Наткнулся я на передачу «Для вас, мадам». Должен признаться, посмотрел я только название: «Цена смерти».
Несколько дней назад, помнится, я говорил о смерти a la carte, по выбору. Как в ресторане. С той лишь разницей, что в ресторане выбираешь любимые блюда.
Смерть, увы, не выбирают.
Думаю, я не составляю исключения. Знать, когда я умру, я не стремлюсь; разумеется, я предпочел бы прожить как можно дольше: никогда в жизни я не был еще так счастлив.
И сейчас меня временами занимает вопрос не когда я умру, а как.
У всех у нас, а у некоторых с самого рождения есть одно или — как правило — несколько слабых мест. Примерно до пятидесяти лет я об этом не думал: мое тело превосходно функционировало и нисколько не беспокоило меня.
Но с годами начинаешь отдавать себе отчет, что становишься чувствительным к разным болячкам. И это вовсе не обязательно какие-нибудь серьезные болезни. Просто смутно ощущаешь: утром начинает болеть тот или иной орган.
А когда больных органов много, начинаешь думать: какой сдаст первым? Но, думаю, как любой другой человек, я предпочел бы (верней, отдал бы предпочтение, ибо предпочел бы вообще не умирать), итак, я предпочел бы тихую безболезненную смерть. Вдали от больниц и клиник. В своей постели, и чтобы Тереза сидела у изголовья и закрыла мне глаза.
В этом нет ничего трагического. Такова судьба человека. А вот заглавие передачи «Для вас, мадам»: «Цена смерти» — трагично. И вероятно, в этот вечер по одной из программ врач будет рассказывать о раке или о какой-нибудь редкостной болезни.

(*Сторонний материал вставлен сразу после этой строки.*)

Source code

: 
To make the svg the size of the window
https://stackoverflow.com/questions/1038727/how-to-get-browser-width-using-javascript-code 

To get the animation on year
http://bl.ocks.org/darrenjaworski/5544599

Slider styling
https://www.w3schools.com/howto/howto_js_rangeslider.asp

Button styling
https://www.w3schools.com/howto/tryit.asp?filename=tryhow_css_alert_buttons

Только вечером мне вспомнилось, как я сам участвовал в передаче, предназначенной для женщин. Происходило это лет пять назад в Эпаленже; туда прибыла съемочная группа с аппаратурой, техниками и несколькими женщинами, которых выбрали, не знаю уж по какому принципу, среди телезрительниц.
Все было очень весело, очень сердечно. Ни о смерти, ни о болезнях, конечно, не говорили. Не помню уж, какие вопросы задавали мне эти дамы.
А сегодня я спросил себя: «Что я там делал?» — и вспомнил, что ведь так продолжалось годами. Уже в Соединенных Штатах меня снимали на пленку и записывали. Репортеры и фотографы «Лайфа», который тогда еще существовал, целую неделю с раннего утра до поздней ночи ходили за мной и делали сотни снимков.
Потом французские и иностранные телевизионщики завели привычку проводить по целым неделям в замке Эшанден, а после и в Эпаленже, нарушая распорядок жизни моих домашних; заставляли меня по прихоти оператора или режиссера передачи менять рубашку или костюм, ходили за мной по улицам Лозанны, на поля, на фермы. Мне приходилось гулять по рынку в сопровождении оператора и человека, держащего шест с микрофоном, который, словно рыболовный крючок, плясал у меня над головой, и при этом я должен был «совершенно естественно» обращаться к торговцам и торговкам.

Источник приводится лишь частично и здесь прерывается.